Bodas místicas con la naturaleza domeñada: así son los jardines de Carles.
Cuando no son huertos son calles y lugares de una Mallorca hipostática, recreada por la concreta emoción de un instante preciso. Acota Carles un ámbito, calibra el tono de su luz, clasifica sus reverberos, discrimina entre la vibración de cada sombra, cataloga los perfiles de las formas sobre el éter, analiza la cara proteica del paisaje y… escucha, luego, el eco que cada radiación produce en su conciencia. Y lo traducen en colores sobre el lienzo.
Las fronteras de la tela son las paredes del hortus conclusus, ese lugar geométrico que es el centro de un horizonte de otros lugares. La presencia del resto del mundo impone una estructura especial al territorio acotado que se adensa tanto con lo visible como con el contexto que contamina el texto para volverlo exclusivo, pero no excluyente. En cada cuadro de Carles cabe el mundo entero porque el mundo entero cabe en una emoción. En eso se le adivinan las querencias impresionistas, esa soberbia y meticulosa vocación de retratar, más que un lugar, un estado de ánimo.
Pero ese influjo no agota la genealogía de su manera de mirar. Su pensamiento es su mirada. Carles pasea por su jardín como Polifilo por el de sus sueños: escoltado por dos ninfas.
Si una se llama Thelemia – La Voluntad, El Deseo-; la otra, Logística – La Razón-. Por eso quienes contemplan su obra intuyen tras el pincel al asceta que depura el desorden, la naturaleza asilvestrada. El locus horridus se transmuta en oasis, abarcable pero intenso trasunto del Paraíso imaginario. Locus amoenus, pues, bálsamo eficaz para los espíritus enfermos de dispersión, de agobio de sensaciones entre las que muchas son miserables y ninguna acaba de ser éxtasis.

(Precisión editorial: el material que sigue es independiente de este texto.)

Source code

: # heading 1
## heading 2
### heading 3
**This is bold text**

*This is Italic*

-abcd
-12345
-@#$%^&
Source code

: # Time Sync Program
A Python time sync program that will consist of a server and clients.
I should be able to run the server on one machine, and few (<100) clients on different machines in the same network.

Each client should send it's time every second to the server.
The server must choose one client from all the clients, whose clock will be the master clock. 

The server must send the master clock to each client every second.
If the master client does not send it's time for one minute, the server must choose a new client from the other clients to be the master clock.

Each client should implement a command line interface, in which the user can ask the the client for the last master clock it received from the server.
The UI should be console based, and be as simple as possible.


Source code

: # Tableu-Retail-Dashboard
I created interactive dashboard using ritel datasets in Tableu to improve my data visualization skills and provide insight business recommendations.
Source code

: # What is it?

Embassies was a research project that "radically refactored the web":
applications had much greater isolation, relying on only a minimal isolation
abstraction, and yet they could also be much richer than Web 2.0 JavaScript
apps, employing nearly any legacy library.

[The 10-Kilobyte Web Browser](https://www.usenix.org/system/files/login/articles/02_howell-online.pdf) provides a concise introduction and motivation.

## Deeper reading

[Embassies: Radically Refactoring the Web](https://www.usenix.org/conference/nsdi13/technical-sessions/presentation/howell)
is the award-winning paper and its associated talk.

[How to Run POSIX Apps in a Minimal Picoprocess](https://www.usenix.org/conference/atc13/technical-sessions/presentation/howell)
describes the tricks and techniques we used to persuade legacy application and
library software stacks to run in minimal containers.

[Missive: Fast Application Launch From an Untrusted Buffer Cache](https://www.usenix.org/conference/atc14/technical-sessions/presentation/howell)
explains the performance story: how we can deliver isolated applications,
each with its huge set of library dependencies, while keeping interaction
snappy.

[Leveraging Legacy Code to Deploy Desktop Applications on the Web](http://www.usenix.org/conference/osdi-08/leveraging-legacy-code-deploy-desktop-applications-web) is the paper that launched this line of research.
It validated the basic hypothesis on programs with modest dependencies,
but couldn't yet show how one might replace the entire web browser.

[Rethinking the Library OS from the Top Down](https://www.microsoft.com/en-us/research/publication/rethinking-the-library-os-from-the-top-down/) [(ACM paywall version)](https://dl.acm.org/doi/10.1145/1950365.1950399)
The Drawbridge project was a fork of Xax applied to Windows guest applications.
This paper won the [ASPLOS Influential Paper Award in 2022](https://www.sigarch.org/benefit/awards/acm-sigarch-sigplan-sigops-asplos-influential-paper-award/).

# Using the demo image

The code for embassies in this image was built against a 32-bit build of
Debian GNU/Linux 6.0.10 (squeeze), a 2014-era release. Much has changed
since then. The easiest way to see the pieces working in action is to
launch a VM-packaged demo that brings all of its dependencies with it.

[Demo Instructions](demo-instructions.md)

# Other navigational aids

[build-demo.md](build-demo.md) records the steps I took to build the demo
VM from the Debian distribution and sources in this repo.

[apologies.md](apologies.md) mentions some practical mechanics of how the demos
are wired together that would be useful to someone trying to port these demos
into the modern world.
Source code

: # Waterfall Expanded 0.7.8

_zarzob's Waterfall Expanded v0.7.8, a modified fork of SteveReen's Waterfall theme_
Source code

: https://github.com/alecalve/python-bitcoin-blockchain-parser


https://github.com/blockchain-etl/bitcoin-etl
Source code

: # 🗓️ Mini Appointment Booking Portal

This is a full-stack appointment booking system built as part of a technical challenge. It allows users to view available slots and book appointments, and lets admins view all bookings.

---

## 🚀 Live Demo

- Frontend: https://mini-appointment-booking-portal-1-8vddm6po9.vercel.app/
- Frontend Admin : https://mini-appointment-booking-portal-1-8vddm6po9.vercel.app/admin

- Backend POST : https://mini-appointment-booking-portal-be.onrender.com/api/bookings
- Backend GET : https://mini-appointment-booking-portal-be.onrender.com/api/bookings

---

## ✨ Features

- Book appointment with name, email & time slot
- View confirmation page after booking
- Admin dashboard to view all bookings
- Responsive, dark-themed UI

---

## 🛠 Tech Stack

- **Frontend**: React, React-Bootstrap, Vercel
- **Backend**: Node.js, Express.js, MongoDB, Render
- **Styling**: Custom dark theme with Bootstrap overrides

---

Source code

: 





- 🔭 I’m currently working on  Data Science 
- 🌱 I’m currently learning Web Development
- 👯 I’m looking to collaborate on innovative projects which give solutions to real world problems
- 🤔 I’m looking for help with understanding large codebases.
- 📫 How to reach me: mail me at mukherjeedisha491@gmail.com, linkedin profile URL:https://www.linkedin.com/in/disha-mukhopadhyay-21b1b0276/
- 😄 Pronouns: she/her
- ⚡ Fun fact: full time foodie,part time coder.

El arte posmoderno halaga y colma la parte de nuestra alma drogada de precariedad. Los jardines de Carles, sin embargo, actúan como remedio cuyo principio activo tal vez consista en la lucidez de sospechar que el lienzo no es sino el lugar de encuentro de algunas formas y colores soldados por el momento. Cuando todo nos deslumbra, Carles nos ilumina. Como si no hubiera ya más preguntas. Sólo respuestas que nos embriagan de lo definitivo, clausuran el tedio y el horror y nos hacen reaccionar como espíritus puros devorados por la serenidad de los cobaltos. Incluso por la euforia expansiva de los amarillos.